Thrust-to-Weight Ratio Calculator
Enter the thrust and the mass to get the thrust-to-weight ratio — and see at a glance whether a rocket, drone, or jet has enough push to climb straight up.
One number, instant verdict
Enter the thrust in newtons and the mass in kilograms and the calculator returns the thrust-to-weight ratio — a dimensionless number you can read in a glance.
Use SI units
Thrust in newtons and mass in kilograms keep the ratio dimensionless — convert kilograms-force or pounds-force to newtons before you start.
What is the thrust-to-weight ratio?
Thrust versus weight
The thrust-to-weight ratio compares how hard an engine pushes to how much a vehicle weighs.
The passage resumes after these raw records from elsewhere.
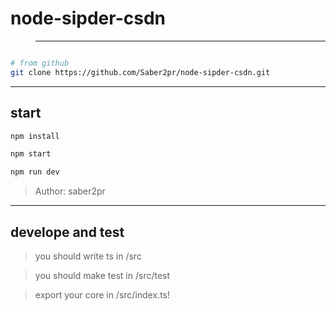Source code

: # node-sipder-csdn

> ---

```bash

# from github
git clone https://github.com/Saber2pr/node-sipder-csdn.git
```

---

## start

```bash
npm install
```

```bash
npm start

npm run dev

```

> Author: saber2pr

---

## develope and test

> you should write ts in /src

> you should make test in /src/test

> export your core in /src/index.ts!
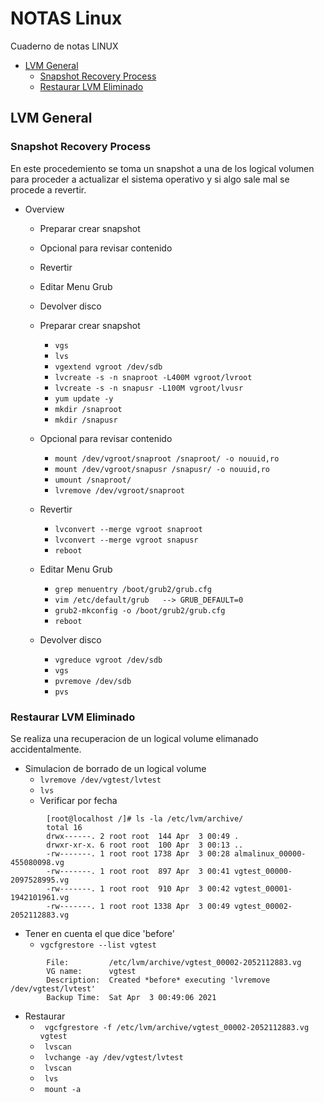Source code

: # NOTAS Linux
Cuaderno de notas LINUX

- [LVM General](#lvm-general)
    - [Snapshot Recovery Process](#snapshot-recovery-process)
    - [Restaurar LVM Eliminado](#restaurar-lvm-eliminado)

## LVM General
### Snapshot Recovery Process
En este procedemiento se toma un snapshot a una de los logical volumen para proceder a actualizar el sistema operativo y si algo sale mal
se procede a revertir.
  
- Overview
  - Preparar crear snapshot
  - Opcional para revisar contenido
  - Revertir
  - Editar Menu Grub
  - Devolver disco

  - Preparar crear snapshot
	- ```vgs```
	- ```lvs```
	- ```vgextend vgroot /dev/sdb```
	- ```lvcreate -s -n snaproot -L400M vgroot/lvroot```
	- ```lvcreate -s -n snapusr -L100M vgroot/lvusr```
	- ```yum update -y```
	- ```mkdir /snaproot```
	- ```mkdir /snapusr```

  - Opcional para revisar contenido
	- ```mount /dev/vgroot/snaproot /snaproot/ -o nouuid,ro```
	- ```mount /dev/vgroot/snapusr /snapusr/ -o nouuid,ro```
	- ```umount /snaproot/```
	- ```lvremove /dev/vgroot/snaproot```

  - Revertir
    - ```lvconvert --merge vgroot snaproot```
	- ```lvconvert --merge vgroot snapusr```
	- ```reboot```

  - Editar Menu Grub
	- ```grep menuentry /boot/grub2/grub.cfg ```
	- ```vim /etc/default/grub   --> GRUB_DEFAULT=0```
	- ```grub2-mkconfig -o /boot/grub2/grub.cfg ```
	- ```reboot```

  - Devolver disco
	- ```vgreduce vgroot /dev/sdb```
	- ```vgs```
	- ```pvremove /dev/sdb```
	- ```pvs```


### Restaurar LVM Eliminado
Se realiza una recuperacion de un logical volume elimanado accidentalmente.
  - Simulacion de borrado de un logical volume
	- ```lvremove /dev/vgtest/lvtest```
	- ```lvs```
	- Verificar por fecha
```
		[root@localhost /]# ls -la /etc/lvm/archive/
		total 16
		drwx------. 2 root root  144 Apr  3 00:49 .
		drwxr-xr-x. 6 root root  100 Apr  3 00:13 ..
		-rw-------. 1 root root 1738 Apr  3 00:28 almalinux_00000-455080098.vg
		-rw-------. 1 root root  897 Apr  3 00:41 vgtest_00000-2097528995.vg
		-rw-------. 1 root root  910 Apr  3 00:42 vgtest_00001-1942101961.vg
		-rw-------. 1 root root 1338 Apr  3 00:49 vgtest_00002-2052112883.vg
```
  - Tener en cuenta el que dice 'before'
	- ```vgcfgrestore --list vgtest```
```		
		File:         /etc/lvm/archive/vgtest_00002-2052112883.vg
		VG name:      vgtest
		Description:  Created *before* executing 'lvremove /dev/vgtest/lvtest'
		Backup Time:  Sat Apr  3 00:49:06 2021
```
  - Restaurar
	- ``` vgcfgrestore -f /etc/lvm/archive/vgtest_00002-2052112883.vg vgtest```
	- ``` lvscan```
	- ``` lvchange -ay /dev/vgtest/lvtest```
	- ``` lvscan```
	- ``` lvs```
	- ``` mount -a```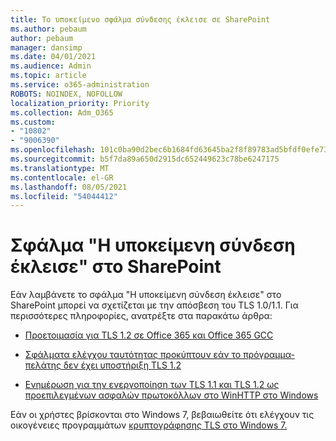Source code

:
 ```yaml
---
title: Το υποκείμενο σφάλμα σύνδεσης έκλεισε σε SharePoint
ms.author: pebaum
author: pebaum
manager: dansimp
ms.date: 04/01/2021
ms.audience: Admin
ms.topic: article
ms.service: o365-administration
ROBOTS: NOINDEX, NOFOLLOW
localization_priority: Priority
ms.collection: Adm_O365
ms.custom:
- "10802"
- "9006390"
ms.openlocfilehash: 101c0ba90d2bec6b1684fd63645ba2f8f89783ad5bfdf0efe739d31dfd951f66
ms.sourcegitcommit: b5f7da89a650d2915dc652449623c78be6247175
ms.translationtype: MT
ms.contentlocale: el-GR
ms.lasthandoff: 08/05/2021
ms.locfileid: "54044412"
---
```

# <a name="the-underlying-connection-was-closed-error-in-sharepoint"></a>Σφάλμα "Η υποκείμενη σύνδεση έκλεισε" στο SharePoint

Εάν λαμβάνετε το σφάλμα "Η υποκείμενη σύνδεση έκλεισε" στο SharePoint μπορεί να σχετίζεται με την απόσβεση του TLS 1.0/1.1. Για περισσότερες πληροφορίες, ανατρέξτε στα παρακάτω άρθρα:

- [Προετοιμασία για TLS 1.2 σε Office 365 και Office 365 GCC](/microsoft-365/compliance/prepare-tls-1.2-in-office-365)

- [Σφάλματα ελέγχου ταυτότητας προκύπτουν εάν το πρόγραμμα-πελάτης δεν έχει υποστήριξη TLS 1.2](https://review.docs.microsoft.com/sharepoint/troubleshoot/administration/authentication-errors-tls12-support)

- [Ενημέρωση για την ενεργοποίηση των TLS 1.1 και TLS 1.2 ως προεπιλεγμένων ασφαλών πρωτοκόλλων στο WinHTTP στο Windows](https://support.microsoft.com/topic/update-to-enable-tls-1-1-and-tls-1-2-as-default-secure-protocols-in-winhttp-in-windows-c4bd73d2-31d7-761e-0178-11268bb10392)

Εάν οι χρήστες βρίσκονται στο Windows 7, βεβαιωθείτε ότι ελέγχουν τις οικογένειες προγραμμάτων [κρυπτογράφησης TLS στο Windows 7.](/windows/win32/secauthn/tls-cipher-suites-in-windows-7)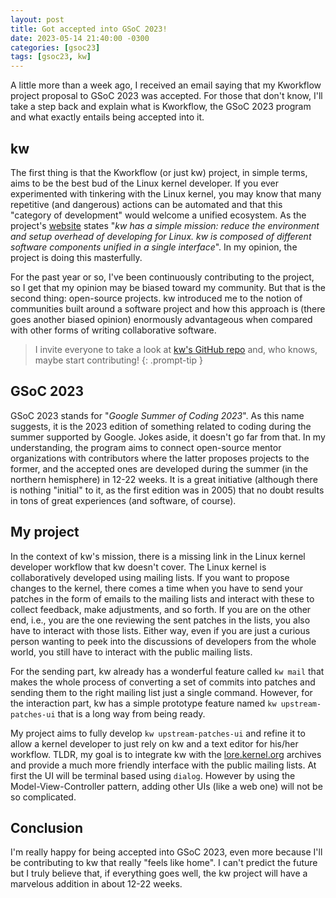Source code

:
 ```yaml
---
layout: post
title: Got accepted into GSoC 2023!
date: 2023-05-14 21:40:00 -0300
categories: [gsoc23]
tags: [gsoc23, kw]
---
```


A little more than a week ago, I received an email saying that my Kworkflow project proposal to GSoC 2023
was accepted. For those that don't know, I'll take a step back and explain what is Kworkflow, the
GSoC 2023 program and what exactly entails being accepted into it.

## kw

The first thing is that the Kworkflow (or just kw) project, in simple terms, aims to be the best bud of the Linux kernel
developer. If you ever experimented with tinkering with the Linux kernel, you may know that many repetitive
(and dangerous) actions can be automated and that this "category of development" would welcome a unified ecosystem.
As the project's [website](https://kworkflow.org) states "_kw has a simple mission: reduce the environment and setup overhead of developing for Linux. kw is composed of different software components unified in a single interface_". In my opinion, the project is doing this
masterfully. 

For the past year or so, I've been continuously contributing to the project, so I get that my opinion
may be biased toward my community. But that is the second thing: open-source projects. kw introduced me to the notion of
communities built around a software project and how this approach is (there goes another biased opinion)
enormously advantageous when compared with other forms of writing collaborative software.

> I invite everyone to take a look at [kw's GitHub repo](https://github.com/kworkflow/kworkflow) and, who knows, maybe start contributing!
{: .prompt-tip }

## GSoC 2023

GSoC 2023 stands for "_Google Summer of Coding 2023_". As this name suggests, it is the 2023 edition of
something related to coding during the summer supported by Google. Jokes aside, it doesn't go far from that.
In my understanding, the program aims to connect open-source mentor organizations with contributors
where the latter proposes projects to the former, and the accepted ones are developed during the summer
(in the northern hemisphere) in 12-22 weeks. It is a great initiative (although there is nothing "initial" to it,
as the first edition was in 2005) that no doubt results in tons of great experiences (and software, of course).

## My project

In the context of kw's mission, there is a missing link in the Linux kernel developer workflow that kw
doesn't cover. The Linux kernel is collaboratively developed using mailing lists. If you want to
propose changes to the kernel, there comes a time when you have to send your patches in the form of emails to
the mailing lists and interact with these to collect feedback, make adjustments, and so forth. If you are on
the other end, i.e., you are the one reviewing the sent patches in the lists, you also have to interact
with those lists. Either way, even if you are just a curious person wanting to peek into the discussions
of developers from the whole world, you still have to interact with the public mailing lists.

For the sending part, kw already has a wonderful feature called `kw mail` that makes the whole process
of converting a set of commits into patches and sending them to the right mailing list just a single
command. However, for the interaction part, kw has a simple prototype feature named `kw upstream-patches-ui`
that is a long way from being ready.

My project aims to fully develop `kw upstream-patches-ui` and refine it to allow a kernel
developer to just rely on kw and a text editor for his/her workflow. TLDR, my goal is to integrate kw with
the [lore.kernel.org](https://lore.kernel.org) archives and provide a much more friendly interface with
the public mailing lists. At first the UI will be terminal based using `dialog`. However by using the
Model-View-Controller pattern, adding other UIs (like a web one) will not be so complicated.

## Conclusion

I'm really happy for being accepted into GSoC 2023, even more because I'll be contributing to kw
that really "feels like home". I can't predict the future but I truly believe that, if everything
goes well, the kw project will have a marvelous addition in about 12-22 weeks.
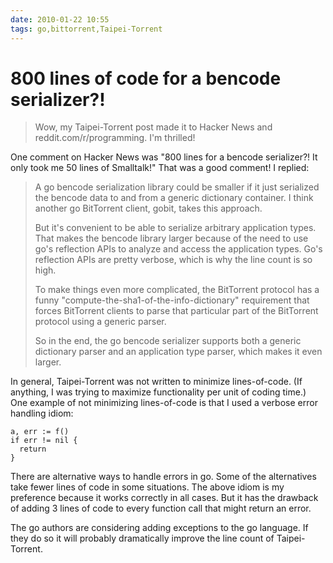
 ```yaml
---
date: 2010-01-22 10:55
tags: go,bittorrent,Taipei-Torrent
---
```


# 800 lines of code for a bencode serializer?!

> Wow, my Taipei-Torrent post made it to Hacker News and
reddit.com/r/programming. I'm thrilled!

One comment on Hacker News was "800 lines for a bencode serializer?! It only
took me 50 lines of Smalltalk!" That was a good comment! I replied:

> A go bencode serialization library could be smaller if it just serialized
the bencode data to and from a generic dictionary container. I think another
go BitTorrent client, gobit, takes this approach.
>
> But it's convenient to be able to serialize arbitrary application types.
That makes the bencode library larger because of the need to use go's
reflection APIs to analyze and access the application types. Go's reflection
APIs are pretty verbose, which is why the line count is so high.
>
> To make things even more complicated, the BitTorrent protocol has a funny
"compute-the-sha1-of-the-info-dictionary" requirement that forces BitTorrent
clients to parse that particular part of the BitTorrent protocol using a
generic parser.
>
> So in the end, the go bencode serializer supports both a generic dictionary
parser and an application type parser, which makes it even larger.

In general, Taipei-Torrent was not written to minimize lines-of-code. (If
anything, I was trying to maximize functionality per unit of coding time.) One
example of not minimizing lines-of-code is that I used a verbose error
handling idiom:

```
a, err := f()
if err != nil {
  return
}
```

There are alternative ways to handle errors in go. Some of the alternatives
take fewer lines of code in some situations. The above idiom is my preference
because it works correctly in all cases. But it has the drawback of adding 3
lines of code to every function call that might return an error.

The go authors are considering adding exceptions to the go language. If they
do so it will probably dramatically improve the line count of Taipei-Torrent.
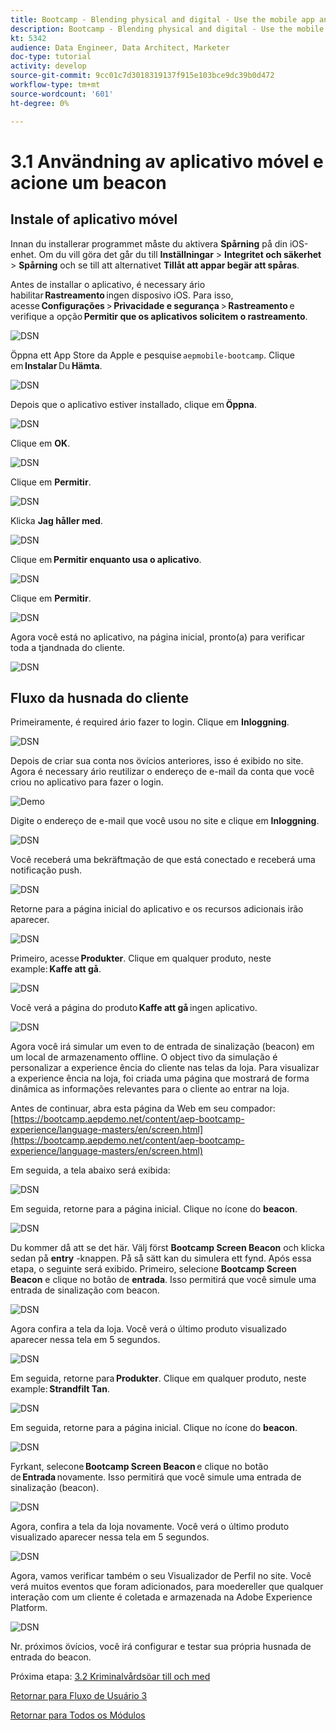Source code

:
```yaml
---
title: Bootcamp - Blending physical and digital - Use the mobile app and trigger a beacon entry - Brazil
description: Bootcamp - Blending physical and digital - Use the mobile app and trigger a beacon entry - Brazil
kt: 5342
audience: Data Engineer, Data Architect, Marketer
doc-type: tutorial
activity: develop
source-git-commit: 9cc01c7d3018319137f915e103bce9dc39b0d472
workflow-type: tm+mt
source-wordcount: '601'
ht-degree: 0%

---
```


# 3.1 Användning av aplicativo móvel e acione um beacon

## Instale of aplicativo móvel

Innan du installerar programmet måste du aktivera **Spårning** på din iOS-enhet. Om du vill göra det går du till **Inställningar** > **Integritet och säkerhet** > **Spårning** och se till att alternativet **Tillåt att appar begär att spåras**.

Antes de installar o aplicativo, é necessary ário habilitar **Rastreamento** ingen disposivo iOS. Para isso, acesse **Configurações** > **Privacidade e segurança** > **Rastreamento** e verifique a opção **Permitir que os aplicativos solicitem o rastreamento**.

![DSN](./../uc3/images/app4.png)

Öppna ett App Store da Apple e pesquise `aepmobile-bootcamp`. Clique em **Instalar** Du **Hämta**.

![DSN](./../uc3/images/app1.png)

Depois que o aplicativo estiver installado, clique em **Öppna**.

![DSN](./../uc3/images/app2.png)

Clique em **OK**.

![DSN](./../uc3/images/app9.png)

Clique em **Permitir**.

![DSN](./../uc3/images/app3.png)

Klicka **Jag håller med**.

![DSN](./../uc3/images/app7.png)

Clique em **Permitir enquanto usa o aplicativo**.

![DSN](./../uc3/images/app8.png)

Clique em **Permitir**.

![DSN](./../uc3/images/app5.png)

Agora você está no aplicativo, na página inicial, pronto(a) para verificar toda a tjandnada do cliente.

![DSN](./../uc3/images/app12.png)

## Fluxo da husnada do cliente

Primeiramente, é required ário fazer to login. Clique em **Inloggning**.

![DSN](./images/app13.png)

Depois de criar sua conta nos övícios anteriores, isso é exibido no site. Agora é necessary ário reutilizar o endereço de e-mail da conta que você criou no aplicativo para fazer o login.

![Demo](./images/pv1.png)

Digite o endereço de e-mail que você usou no site e clique em **Inloggning**.

![DSN](./images/app14.png)

Você receberá uma bekräftmação de que está conectado e receberá uma notificação push.

![DSN](./images/app15.png)

Retorne para a página inicial do aplicativo e os recursos adicionais irão aparecer.

![DSN](./images/app17.png)

Primeiro, acesse **Produkter**. Clique em qualquer produto, neste example: **Kaffe att gå**.

![DSN](./images/app19.png)

Você verá a página do produto **Kaffe att gå** ingen aplicativo.

![DSN](./images/app20.png)

Agora você irá simular um even to de entrada de sinalização (beacon) em um local de armazenamento offline. O object tivo da simulação é personalizar a experience ência do cliente nas telas da loja. Para visualizar a experience ência na loja, foi criada uma página que mostrará de forma dinâmica as informações relevantes para o cliente ao entrar na loja.

Antes de continuar, abra esta página da Web em seu compador: [https://bootcamp.aepdemo.net/content/aep-bootcamp-experience/language-masters/en/screen.html](https://bootcamp.aepdemo.net/content/aep-bootcamp-experience/language-masters/en/screen.html)

Em seguida, a tela abaixo será exibida:

![DSN](./images/screen1.png)

Em seguida, retorne para a página inicial. Clique no ícone do **beacon**.

![DSN](./images/app23.png)

Du kommer då att se det här. Välj först **Bootcamp Screen Beacon** och klicka sedan på **entry** -knappen. På så sätt kan du simulera ett fynd.
Após essa etapa, o seguinte será exibido. Primeiro, selecione **Bootcamp Screen Beacon** e clique no botão de **entrada**. Isso permitirá que você simule uma entrada de sinalização com beacon.

![DSN](./images/app21.png)

Agora confira a tela da loja. Você verá o último produto visualizado aparecer nessa tela em 5 segundos.

![DSN](./images/screen2.png)

Em seguida, retorne para **Produkter**. Clique em qualquer produto, neste example: **Strandfilt Tan**.

![DSN](./images/app22.png)

Em seguida, retorne para a página inicial. Clique no ícone do **beacon**.

![DSN](./images/app23.png)

Fyrkant, selecone **Bootcamp Screen Beacon** e clique no botão de **Entrada** novamente. Isso permitirá que você simule uma entrada de sinalização (beacon).

![DSN](./images/app21.png)

Agora, confira a tela da loja novamente. Você verá o último produto visualizado aparecer nessa tela em 5 segundos.

![DSN](./images/screen3.png)

Agora, vamos verificar também o seu Visualizador de Perfil no site. Você verá muitos eventos que foram adicionados, para moedereller que qualquer interação com um cliente é coletada e armazenada na Adobe Experience Platform.

![DSN](./images/screen4.png)

Nr. próximos övícios, você irá configurar e testar sua própria husnada de entrada do beacon.

Próxima etapa: [3.2 Kriminalvårdsöar till och med](./ex2.md)

[Retornar para Fluxo de Usuário 3](./uc3.md)

[Retornar para Todos os Módulos](../../overview.md)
This thrust to weight ratio calculator turns two measurements — the thrust in newtons and the mass in kilograms — into a single dimensionless number that tells you whether the vehicle can overcome gravity. A ratio above 1 means the thrust beats the weight, so the craft can accelerate straight up; below 1 it cannot rise on thrust alone. It is the number behind every rocket launch, every drone's snappy handling, and every fighter jet that climbs while still gaining speed.
Enter a thrust in newtons and a mass in kilograms to get the thrust-to-weight ratio instantly.
The thrust-to-weight ratio is the thrust divided by the weight, where weight is the mass times the standard gravitational acceleration.
TWR = thrust ÷ (mass × g)Gravity here is the standard value g = 9.80665 m/s². Because the thrust is in newtons and the weight (mass × g) is also in newtons, the units cancel and the ratio has no dimension. Use kilograms for the mass and newtons for the thrust and the answer comes back as a plain number you can compare across very different vehicles.
Suppose a small rocket produces 15,000 N of thrust and has a mass of 1000 kg.
Find the weight
1000 × 9.80665 = 9806.65 N — the weight the thrust has to beat.
Divide thrust by weight
15,000 ÷ 9806.65 ≈ 1.53 — the thrust-to-weight ratio.
Read the verdict
1.53 is above 1, so the thrust exceeds the weight and the rocket can lift off and accelerate upward.
The whole point of the ratio is the dividing line at 1. A TWR above 1 means the engine produces more force than gravity pulls down, so the vehicle can accelerate vertically and lift off — the higher the ratio, the faster that climb. A TWR below 1 means gravity wins: a pure rocket or drone cannot rise on thrust alone, although a winged aircraft can still fly because its wings generate lift. Typical launch rockets sit around 1.2 to 1.5, enough to climb without wasting fuel fighting gravity; hobby and racing drones often aim for 2 or more for agile, responsive control; and the most capable fighter jets exceed 1 so they can accelerate while pointed straight up. Because the ratio is dimensionless, it lets you compare a featherweight quadcopter and a heavy launch vehicle on exactly the same scale.
The formula is exact, but a few practical points are worth keeping in mind.
Earth gravity, instantaneous mass, and no drag
This calculator uses Earth's standard gravity (9.80665 m/s²); on the Moon or Mars the same thrust gives a much higher ratio. It also uses the mass at a single instant — a rocket burns fuel as it climbs, so its TWR rises steadily during flight. Finally, the ratio ignores aerodynamic drag and lift, so it describes the push-versus-weight balance, not the full flight performance. Keep your units consistent — newtons for thrust and kilograms for mass.